Designed by W. Barton Wright as the standard goods locomotive for the L&Y in 1876, the class eventually numbered 280 examples. No. 957 was one of the final batch of 50 examples, leaving the Beyer Peacock factory, Manchester, in 1887 and survived until withdrawn from British Railways service at Wakefield in May 1959. When taken into LMS stock 957 was renumbered 12044 and became 52044 at nationalisation
The engine became subject to one of the earliest private locomotive purchase schemes established in the country. It was bought outright initially by Mr. Tony Cox and kept at Retford. When Mr.
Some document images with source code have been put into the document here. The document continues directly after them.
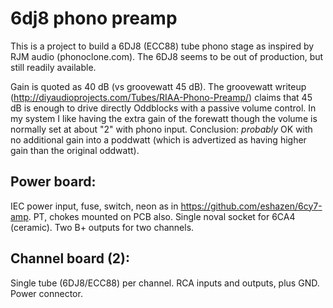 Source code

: # 6dj8 phono preamp

This is a project to build a 6DJ8 (ECC88) tube phono stage as inspired by RJM audio (phonoclone.com).  The 6DJ8 seems to be out of production, but still readily available.

Gain is quoted as 40 dB (vs groovewatt 45 dB).  The groovewatt writeup (http://diyaudioprojects.com/Tubes/RIAA-Phono-Preamp/) claims that 45 dB is enough to drive directly Oddblocks with a passive volume control.  In my system I like having the extra gain of the forewatt though the volume is normally set at about "2" with phono input.  Conclusion:  *probably* OK with no additional gain into a poddwatt (which is advertized as having higher gain than the original oddwatt).

## Power board:

IEC power input, fuse, switch, neon as in https://github.com/eshazen/6cy7-amp.  PT, chokes mounted on PCB also.  Single noval socket for 6CA4 (ceramic).  Two B+ outputs for two channels.

## Channel board (2):

Single tube (6DJ8/ECC88) per channel.  RCA inputs and outputs, plus GND.  Power connector.
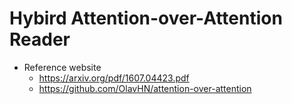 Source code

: # Hybird Attention-over-Attention Reader
+ Reference website
	+ https://arxiv.org/pdf/1607.04423.pdf
	+ https://github.com/OlavHN/attention-over-attention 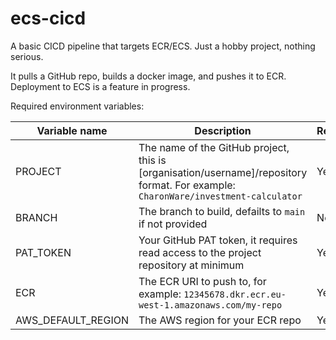 # ecs-cicd

A basic CICD pipeline that targets ECR/ECS. Just a hobby project, nothing serious.

It pulls a GitHub repo, builds a docker image, and pushes it to ECR. Deployment to ECS is a feature in progress.

Required environment variables:

|Variable name|Description|Required|
|-------------|-----------|--------|
|PROJECT|The name of the GitHub project, this is [organisation/username]/repository format. For example: `CharonWare/investment-calculator`|Yes|
|BRANCH|The branch to build, defailts to `main` if not provided|No|
|PAT_TOKEN|Your GitHub PAT token, it requires read access to the project repository at minimum|Yes|
|ECR|The ECR URI to push to, for example: `12345678.dkr.ecr.eu-west-1.amazonaws.com/my-repo`|Yes|
|AWS_DEFAULT_REGION|The AWS region for your ECR repo|Yes| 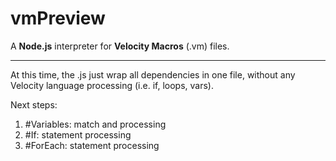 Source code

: <h1>vmPreview</h1>

<p>A <strong>Node.js</strong> interpreter for <strong>Velocity Macros</strong> (.vm) files.</p>

<hr/>

<p>At this time, the .js just wrap all dependencies in one file, without any Velocity language processing (i.e. if, loops, vars).</p>

<p>Next steps:</p>

<ol>
<li>#Variables: match and processing</li>
<li>#If: statement processing</li>
<li>#ForEach: statement processing</li>
</ol>

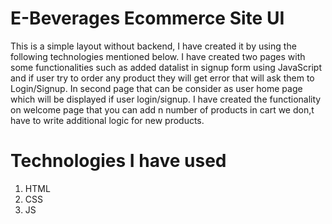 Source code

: # E-Beverages Ecommerce Site UI
This is a simple layout without backend, I have created it by using the following technologies mentioned below. I have created two pages with some functionalities such as added datalist in signup form using JavaScript and if user try to order any product they will get error that will ask them to Login/Signup. In second page that can be consider as user home page which will be displayed if user login/signup. I have created the functionality on welcome page that you can add n number of products in cart we don,t have to write additional logic for new products.
# Technologies I have used
1. HTML
2. CSS
3. JS
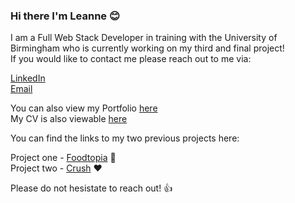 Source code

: ### Hi there I'm Leanne 😊
I am a Full Web Stack Developer in training with the University of Birmingham who is currently working on my third and final project!  
If you would like to contact me please reach out to me via: </br> 

[LinkedIn](https://www.linkedin.com/in/leanne-gallagher/) </br>
[Email](mailto:leanne_gallag@live.co.uk)</br>

You can also view my Portfolio [here](https://lenny-g.github.io/portfolio/)  </br>
My CV is also viewable [here](https://docs.google.com/document/d/171ySapWjK-K2E5yxK5WBPI8OMXYGrk8f2Z2Ia6RlR-U/edit?usp=sharing)


You can find the links to my two previous projects here: </br>

Project one - [Foodtopia](https://lenny-g.github.io/foodtopia/) 🍔 </br>
Project two - [Crush](https://crush-app-2022.herokuapp.com/) ❤️ <br>

Please do not hesistate to reach out! 👍
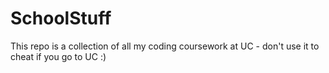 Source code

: # SchoolStuff

This repo is a collection of all my coding coursework at UC - don't use it to cheat if you go to UC :)
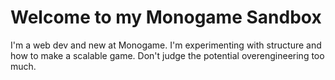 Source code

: # Welcome to my Monogame Sandbox

I'm a web dev and new at Monogame. I'm experimenting with structure and how to make a scalable game. Don't judge the potential overengineering too much. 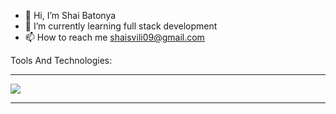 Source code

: - 👋 Hi, I’m Shai Batonya 
- 🌱 I’m currently learning full stack development
- 📫 How to reach me shaisvili09@gmail.com

Tools And Technologies:
<hr/>
<img  src="https://media.licdn.com/dms/image/C4E12AQE0Zs4FPMdGlw/article-cover_image-shrink_423_752/0/1625736527971?e=1692230400&v=beta&t=rP11a_eCsSf7kB9ICcWV6fsV96vrBAw8jl5C9vSkmJU"  max-width: "30px" max-height: "30px" />
<hr/>
<!---
ShaiBatonya/ShaiBatonya is a ✨ special ✨ repository because its `README.md` (this file) appears on your GitHub profile.
You can click the Preview link to take a look at your changes.
--->
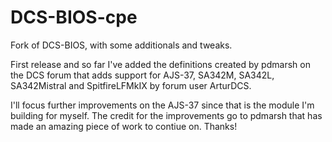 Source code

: # DCS-BIOS-cpe

Fork of DCS-BIOS, with some additionals and tweaks.

First release and so far I've added the definitions created by pdmarsh on the DCS forum that
adds support for AJS-37, SA342M, SA342L, SA342Mistral and SpitfireLFMkIX by forum user ArturDCS.

I'll focus further improvements on the AJS-37 since that is the module I'm building for myself.
The credit for the improvements go to pdmarsh that has made an amazing piece of work to contiue on. Thanks!
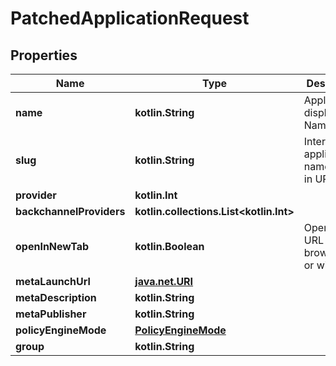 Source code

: 
# PatchedApplicationRequest

## Properties
Name | Type | Description | Notes
------------ | ------------- | ------------- | -------------
**name** | **kotlin.String** | Application&#39;s display Name. |  [optional]
**slug** | **kotlin.String** | Internal application name, used in URLs. |  [optional]
**provider** | **kotlin.Int** |  |  [optional]
**backchannelProviders** | **kotlin.collections.List&lt;kotlin.Int&gt;** |  |  [optional]
**openInNewTab** | **kotlin.Boolean** | Open launch URL in a new browser tab or window. |  [optional]
**metaLaunchUrl** | [**java.net.URI**](java.net.URI.md) |  |  [optional]
**metaDescription** | **kotlin.String** |  |  [optional]
**metaPublisher** | **kotlin.String** |  |  [optional]
**policyEngineMode** | [**PolicyEngineMode**](PolicyEngineMode.md) |  |  [optional]
**group** | **kotlin.String** |  |  [optional]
Cox became secretary of the Keighley & Worth Valley Railway he brought the engine to the Worth Valley, arriving in March 1965.
The engine has a long list of film and television credits and is probably best known for its appearance in the feature film ‘The Railway Children’ when, in green livery, gained the unofficial name of the ‘Green Dragon’. The engine has also featured in BBC’s ‘Born and Bred’ and the remake of ‘The Hound of the Baskervilles’.
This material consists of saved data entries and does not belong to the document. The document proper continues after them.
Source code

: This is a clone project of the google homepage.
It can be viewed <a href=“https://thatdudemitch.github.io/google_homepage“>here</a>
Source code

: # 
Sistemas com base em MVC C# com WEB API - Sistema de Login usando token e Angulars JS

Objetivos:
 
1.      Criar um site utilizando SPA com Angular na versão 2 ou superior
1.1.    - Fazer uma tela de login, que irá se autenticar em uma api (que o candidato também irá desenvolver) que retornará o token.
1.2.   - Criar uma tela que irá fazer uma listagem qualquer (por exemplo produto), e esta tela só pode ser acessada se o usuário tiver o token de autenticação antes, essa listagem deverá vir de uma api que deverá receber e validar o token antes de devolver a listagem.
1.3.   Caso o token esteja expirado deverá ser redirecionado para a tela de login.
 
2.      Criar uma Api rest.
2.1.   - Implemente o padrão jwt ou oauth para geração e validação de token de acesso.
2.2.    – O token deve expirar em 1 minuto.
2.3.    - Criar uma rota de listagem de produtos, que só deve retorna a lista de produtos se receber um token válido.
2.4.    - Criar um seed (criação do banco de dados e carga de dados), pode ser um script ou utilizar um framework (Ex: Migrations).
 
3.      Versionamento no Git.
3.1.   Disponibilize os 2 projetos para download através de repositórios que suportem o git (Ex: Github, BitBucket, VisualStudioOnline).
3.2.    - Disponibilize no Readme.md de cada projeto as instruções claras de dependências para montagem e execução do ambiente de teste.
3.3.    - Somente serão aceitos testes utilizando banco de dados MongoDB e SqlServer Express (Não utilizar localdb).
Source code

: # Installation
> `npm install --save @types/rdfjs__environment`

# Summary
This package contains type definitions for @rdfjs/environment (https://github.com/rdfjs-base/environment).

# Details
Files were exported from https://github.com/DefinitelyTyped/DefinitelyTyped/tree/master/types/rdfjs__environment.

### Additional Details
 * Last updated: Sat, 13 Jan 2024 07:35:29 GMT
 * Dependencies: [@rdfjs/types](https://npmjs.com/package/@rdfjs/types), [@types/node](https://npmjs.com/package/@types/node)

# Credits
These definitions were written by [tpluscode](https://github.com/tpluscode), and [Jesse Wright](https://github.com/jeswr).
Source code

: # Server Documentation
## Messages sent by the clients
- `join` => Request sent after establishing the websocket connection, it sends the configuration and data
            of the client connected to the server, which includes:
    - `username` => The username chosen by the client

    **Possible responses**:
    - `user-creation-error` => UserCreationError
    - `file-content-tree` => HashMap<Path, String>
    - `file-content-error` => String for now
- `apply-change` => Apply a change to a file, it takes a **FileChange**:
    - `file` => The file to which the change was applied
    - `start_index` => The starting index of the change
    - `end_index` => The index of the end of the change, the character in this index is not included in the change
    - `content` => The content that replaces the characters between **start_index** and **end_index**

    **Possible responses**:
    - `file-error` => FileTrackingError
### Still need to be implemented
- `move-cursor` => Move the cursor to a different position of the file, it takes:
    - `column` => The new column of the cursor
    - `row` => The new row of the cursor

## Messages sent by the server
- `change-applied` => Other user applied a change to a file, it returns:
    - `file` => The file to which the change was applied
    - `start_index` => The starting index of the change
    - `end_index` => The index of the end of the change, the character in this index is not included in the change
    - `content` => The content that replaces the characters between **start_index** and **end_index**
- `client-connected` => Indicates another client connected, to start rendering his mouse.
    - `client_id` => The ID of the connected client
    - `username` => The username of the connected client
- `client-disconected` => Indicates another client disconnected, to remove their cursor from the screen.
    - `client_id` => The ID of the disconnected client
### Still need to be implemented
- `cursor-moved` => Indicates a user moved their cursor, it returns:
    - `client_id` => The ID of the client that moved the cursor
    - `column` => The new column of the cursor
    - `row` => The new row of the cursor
The engine was taken out of traffic in 1975 and remained sidelined until a bequest came to the locomotive’s rescue. Now owned by the Bowers Trust, the locomotive returned to full working order in 2001 following a £150,000 overhaul. On withdrawal at the expiration of its boiler certificate, 957 was put aside in Haworth shed with a view to a return to active service and is now in the process of renovation by a small dedicated team.